[EXERCISE OBJECTIVE] Whatever the data contains, copy all of it exactly.

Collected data
###
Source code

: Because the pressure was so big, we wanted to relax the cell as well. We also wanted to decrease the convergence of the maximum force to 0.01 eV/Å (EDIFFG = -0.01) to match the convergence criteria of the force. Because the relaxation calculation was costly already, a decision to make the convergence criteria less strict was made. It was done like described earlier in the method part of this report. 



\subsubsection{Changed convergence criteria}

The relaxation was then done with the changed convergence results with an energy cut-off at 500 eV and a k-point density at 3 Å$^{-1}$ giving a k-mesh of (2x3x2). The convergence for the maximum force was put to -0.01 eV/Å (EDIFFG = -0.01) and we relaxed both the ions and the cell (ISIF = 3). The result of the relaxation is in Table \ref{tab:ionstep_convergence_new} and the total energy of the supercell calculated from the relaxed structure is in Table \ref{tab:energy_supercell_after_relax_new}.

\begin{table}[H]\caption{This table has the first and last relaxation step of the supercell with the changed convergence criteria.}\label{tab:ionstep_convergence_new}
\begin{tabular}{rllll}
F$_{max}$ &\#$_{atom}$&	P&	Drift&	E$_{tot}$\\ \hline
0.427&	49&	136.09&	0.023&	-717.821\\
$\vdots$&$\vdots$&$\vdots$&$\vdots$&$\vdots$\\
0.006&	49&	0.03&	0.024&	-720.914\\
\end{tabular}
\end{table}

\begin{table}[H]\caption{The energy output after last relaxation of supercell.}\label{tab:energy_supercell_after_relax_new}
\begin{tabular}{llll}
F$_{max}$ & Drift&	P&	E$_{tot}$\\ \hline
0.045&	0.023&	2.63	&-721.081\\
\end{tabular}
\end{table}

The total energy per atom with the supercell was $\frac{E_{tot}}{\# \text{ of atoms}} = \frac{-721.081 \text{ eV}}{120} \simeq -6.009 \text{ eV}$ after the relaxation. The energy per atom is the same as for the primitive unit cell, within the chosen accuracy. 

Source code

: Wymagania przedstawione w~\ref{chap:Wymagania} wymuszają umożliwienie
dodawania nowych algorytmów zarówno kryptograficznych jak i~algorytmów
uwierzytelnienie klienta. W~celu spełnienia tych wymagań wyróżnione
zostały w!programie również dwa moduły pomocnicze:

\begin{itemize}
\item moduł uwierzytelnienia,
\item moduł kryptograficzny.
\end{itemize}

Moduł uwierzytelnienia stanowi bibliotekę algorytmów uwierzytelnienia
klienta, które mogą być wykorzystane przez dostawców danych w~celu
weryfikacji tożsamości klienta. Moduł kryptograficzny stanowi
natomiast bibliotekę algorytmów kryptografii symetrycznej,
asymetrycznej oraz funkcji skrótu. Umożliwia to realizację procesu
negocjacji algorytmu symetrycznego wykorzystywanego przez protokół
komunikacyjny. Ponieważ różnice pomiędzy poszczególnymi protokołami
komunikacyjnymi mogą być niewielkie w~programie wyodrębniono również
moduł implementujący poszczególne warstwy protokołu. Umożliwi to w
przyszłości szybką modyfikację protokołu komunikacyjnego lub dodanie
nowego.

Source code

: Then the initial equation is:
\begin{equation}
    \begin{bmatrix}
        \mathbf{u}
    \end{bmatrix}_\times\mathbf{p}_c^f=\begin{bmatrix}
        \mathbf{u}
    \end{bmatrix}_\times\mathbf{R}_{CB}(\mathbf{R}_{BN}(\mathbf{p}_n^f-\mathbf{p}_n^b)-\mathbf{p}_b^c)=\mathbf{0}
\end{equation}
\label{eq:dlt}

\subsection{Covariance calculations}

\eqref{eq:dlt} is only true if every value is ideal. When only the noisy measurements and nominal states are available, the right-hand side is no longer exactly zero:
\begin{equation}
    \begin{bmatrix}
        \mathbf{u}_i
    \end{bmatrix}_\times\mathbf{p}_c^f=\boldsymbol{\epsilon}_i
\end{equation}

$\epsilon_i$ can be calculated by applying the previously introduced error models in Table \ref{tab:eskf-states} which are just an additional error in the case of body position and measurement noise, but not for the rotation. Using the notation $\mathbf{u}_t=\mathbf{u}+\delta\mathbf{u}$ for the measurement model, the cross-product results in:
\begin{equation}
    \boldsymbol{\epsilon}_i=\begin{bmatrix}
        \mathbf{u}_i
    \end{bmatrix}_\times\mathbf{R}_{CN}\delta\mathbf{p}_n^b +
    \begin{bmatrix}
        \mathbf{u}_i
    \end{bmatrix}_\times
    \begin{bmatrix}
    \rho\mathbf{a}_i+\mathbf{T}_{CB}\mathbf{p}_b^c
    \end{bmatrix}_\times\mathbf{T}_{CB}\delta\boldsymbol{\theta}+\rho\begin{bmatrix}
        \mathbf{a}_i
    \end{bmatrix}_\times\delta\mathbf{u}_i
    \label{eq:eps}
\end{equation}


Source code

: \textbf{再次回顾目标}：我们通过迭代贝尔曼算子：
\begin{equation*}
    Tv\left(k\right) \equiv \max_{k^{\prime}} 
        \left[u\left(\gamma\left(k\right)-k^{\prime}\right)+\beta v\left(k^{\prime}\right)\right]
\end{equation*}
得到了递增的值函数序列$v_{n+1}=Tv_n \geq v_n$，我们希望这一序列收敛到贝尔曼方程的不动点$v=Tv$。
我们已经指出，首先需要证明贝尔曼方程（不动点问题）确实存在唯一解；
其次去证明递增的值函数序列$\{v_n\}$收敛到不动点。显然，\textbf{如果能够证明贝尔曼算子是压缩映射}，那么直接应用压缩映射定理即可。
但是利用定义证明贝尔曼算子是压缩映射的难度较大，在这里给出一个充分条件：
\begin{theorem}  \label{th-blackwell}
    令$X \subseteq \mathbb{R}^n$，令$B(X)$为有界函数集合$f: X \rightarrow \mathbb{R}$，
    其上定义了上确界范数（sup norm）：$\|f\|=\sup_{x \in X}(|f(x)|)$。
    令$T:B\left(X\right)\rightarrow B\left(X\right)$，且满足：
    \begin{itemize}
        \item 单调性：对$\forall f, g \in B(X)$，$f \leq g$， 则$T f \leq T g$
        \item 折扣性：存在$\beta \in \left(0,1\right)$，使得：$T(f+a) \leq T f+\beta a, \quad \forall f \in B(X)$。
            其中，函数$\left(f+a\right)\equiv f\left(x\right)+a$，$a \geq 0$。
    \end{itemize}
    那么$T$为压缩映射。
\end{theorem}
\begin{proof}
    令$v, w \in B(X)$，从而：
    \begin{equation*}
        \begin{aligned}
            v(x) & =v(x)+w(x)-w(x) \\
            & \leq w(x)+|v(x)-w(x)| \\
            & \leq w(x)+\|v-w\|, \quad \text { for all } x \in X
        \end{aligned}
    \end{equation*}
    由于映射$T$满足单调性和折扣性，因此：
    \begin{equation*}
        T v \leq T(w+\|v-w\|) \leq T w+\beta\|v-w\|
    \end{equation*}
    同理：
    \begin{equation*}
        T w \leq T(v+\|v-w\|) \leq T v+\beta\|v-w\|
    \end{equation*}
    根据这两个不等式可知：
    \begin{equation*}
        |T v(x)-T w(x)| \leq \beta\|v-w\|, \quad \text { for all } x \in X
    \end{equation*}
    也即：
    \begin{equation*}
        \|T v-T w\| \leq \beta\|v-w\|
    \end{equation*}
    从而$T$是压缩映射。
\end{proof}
###
[OUTPUT FOR THIS EXERCISE]
Source code

: Because the pressure was so big, we wanted to relax the cell as well. We also wanted to decrease the convergence of the maximum force to 0.01 eV/Å (EDIFFG = -0.01) to match the convergence criteria of the force. Because the relaxation calculation was costly already, a decision to make the convergence criteria less strict was made. It was done like described earlier in the method part of this report. 



\subsubsection{Changed convergence criteria}

The relaxation was then done with the changed convergence results with an energy cut-off at 500 eV and a k-point density at 3 Å$^{-1}$ giving a k-mesh of (2x3x2). The convergence for the maximum force was put to -0.01 eV/Å (EDIFFG = -0.01) and we relaxed both the ions and the cell (ISIF = 3). The result of the relaxation is in Table \ref{tab:ionstep_convergence_new} and the total energy of the supercell calculated from the relaxed structure is in Table \ref{tab:energy_supercell_after_relax_new}.

\begin{table}[H]\caption{This table has the first and last relaxation step of the supercell with the changed convergence criteria.}\label{tab:ionstep_convergence_new}
\begin{tabular}{rllll}
F$_{max}$ &\#$_{atom}$&	P&	Drift&	E$_{tot}$\\ \hline
0.427&	49&	136.09&	0.023&	-717.821\\
$\vdots$&$\vdots$&$\vdots$&$\vdots$&$\vdots$\\
0.006&	49&	0.03&	0.024&	-720.914\\
\end{tabular}
\end{table}

\begin{table}[H]\caption{The energy output after last relaxation of supercell.}\label{tab:energy_supercell_after_relax_new}
\begin{tabular}{llll}
F$_{max}$ & Drift&	P&	E$_{tot}$\\ \hline
0.045&	0.023&	2.63	&-721.081\\
\end{tabular}
\end{table}

The total energy per atom with the supercell was $\frac{E_{tot}}{\# \text{ of atoms}} = \frac{-721.081 \text{ eV}}{120} \simeq -6.009 \text{ eV}$ after the relaxation. The energy per atom is the same as for the primitive unit cell, within the chosen accuracy. 

Source code

: Wymagania przedstawione w~\ref{chap:Wymagania} wymuszają umożliwienie
dodawania nowych algorytmów zarówno kryptograficznych jak i~algorytmów
uwierzytelnienie klienta. W~celu spełnienia tych wymagań wyróżnione
zostały w!programie również dwa moduły pomocnicze:

\begin{itemize}
\item moduł uwierzytelnienia,
\item moduł kryptograficzny.
\end{itemize}

Moduł uwierzytelnienia stanowi bibliotekę algorytmów uwierzytelnienia
klienta, które mogą być wykorzystane przez dostawców danych w~celu
weryfikacji tożsamości klienta. Moduł kryptograficzny stanowi
natomiast bibliotekę algorytmów kryptografii symetrycznej,
asymetrycznej oraz funkcji skrótu. Umożliwia to realizację procesu
negocjacji algorytmu symetrycznego wykorzystywanego przez protokół
komunikacyjny. Ponieważ różnice pomiędzy poszczególnymi protokołami
komunikacyjnymi mogą być niewielkie w~programie wyodrębniono również
moduł implementujący poszczególne warstwy protokołu. Umożliwi to w
przyszłości szybką modyfikację protokołu komunikacyjnego lub dodanie
nowego.

Source code

: Then the initial equation is:
\begin{equation}
    \begin{bmatrix}
        \mathbf{u}
    \end{bmatrix}_\times\mathbf{p}_c^f=\begin{bmatrix}
        \mathbf{u}
    \end{bmatrix}_\times\mathbf{R}_{CB}(\mathbf{R}_{BN}(\mathbf{p}_n^f-\mathbf{p}_n^b)-\mathbf{p}_b^c)=\mathbf{0}
\end{equation}
\label{eq:dlt}

\subsection{Covariance calculations}

\eqref{eq:dlt} is only true if every value is ideal. When only the noisy measurements and nominal states are available, the right-hand side is no longer exactly zero:
\begin{equation}
    \begin{bmatrix}
        \mathbf{u}_i
    \end{bmatrix}_\times\mathbf{p}_c^f=\boldsymbol{\epsilon}_i
\end{equation}

$\epsilon_i$ can be calculated by applying the previously introduced error models in Table \ref{tab:eskf-states} which are just an additional error in the case of body position and measurement noise, but not for the rotation. Using the notation $\mathbf{u}_t=\mathbf{u}+\delta\mathbf{u}$ for the measurement model, the cross-product results in:
\begin{equation}
    \boldsymbol{\epsilon}_i=\begin{bmatrix}
        \mathbf{u}_i
    \end{bmatrix}_\times\mathbf{R}_{CN}\delta\mathbf{p}_n^b +
    \begin{bmatrix}
        \mathbf{u}_i
    \end{bmatrix}_\times
    \begin{bmatrix}
    \rho\mathbf{a}_i+\mathbf{T}_{CB}\mathbf{p}_b^c
    \end{bmatrix}_\times\mathbf{T}_{CB}\delta\boldsymbol{\theta}+\rho\begin{bmatrix}
        \mathbf{a}_i
    \end{bmatrix}_\times\delta\mathbf{u}_i
    \label{eq:eps}
\end{equation}


Source code

: \textbf{再次回顾目标}：我们通过迭代贝尔曼算子：
\begin{equation*}
    Tv\left(k\right) \equiv \max_{k^{\prime}} 
        \left[u\left(\gamma\left(k\right)-k^{\prime}\right)+\beta v\left(k^{\prime}\right)\right]
\end{equation*}
得到了递增的值函数序列$v_{n+1}=Tv_n \geq v_n$，我们希望这一序列收敛到贝尔曼方程的不动点$v=Tv$。
我们已经指出，首先需要证明贝尔曼方程（不动点问题）确实存在唯一解；
其次去证明递增的值函数序列$\{v_n\}$收敛到不动点。显然，\textbf{如果能够证明贝尔曼算子是压缩映射}，那么直接应用压缩映射定理即可。
但是利用定义证明贝尔曼算子是压缩映射的难度较大，在这里给出一个充分条件：
\begin{theorem}  \label{th-blackwell}
    令$X \subseteq \mathbb{R}^n$，令$B(X)$为有界函数集合$f: X \rightarrow \mathbb{R}$，
    其上定义了上确界范数（sup norm）：$\|f\|=\sup_{x \in X}(|f(x)|)$。
    令$T:B\left(X\right)\rightarrow B\left(X\right)$，且满足：
    \begin{itemize}
        \item 单调性：对$\forall f, g \in B(X)$，$f \leq g$， 则$T f \leq T g$
        \item 折扣性：存在$\beta \in \left(0,1\right)$，使得：$T(f+a) \leq T f+\beta a, \quad \forall f \in B(X)$。
            其中，函数$\left(f+a\right)\equiv f\left(x\right)+a$，$a \geq 0$。
    \end{itemize}
    那么$T$为压缩映射。
\end{theorem}
\begin{proof}
    令$v, w \in B(X)$，从而：
    \begin{equation*}
        \begin{aligned}
            v(x) & =v(x)+w(x)-w(x) \\
            & \leq w(x)+|v(x)-w(x)| \\
            & \leq w(x)+\|v-w\|, \quad \text { for all } x \in X
        \end{aligned}
    \end{equation*}
    由于映射$T$满足单调性和折扣性，因此：
    \begin{equation*}
        T v \leq T(w+\|v-w\|) \leq T w+\beta\|v-w\|
    \end{equation*}
    同理：
    \begin{equation*}
        T w \leq T(v+\|v-w\|) \leq T v+\beta\|v-w\|
    \end{equation*}
    根据这两个不等式可知：
    \begin{equation*}
        |T v(x)-T w(x)| \leq \beta\|v-w\|, \quad \text { for all } x \in X
    \end{equation*}
    也即：
    \begin{equation*}
        \|T v-T w\| \leq \beta\|v-w\|
    \end{equation*}
    从而$T$是压缩映射。
\end{proof}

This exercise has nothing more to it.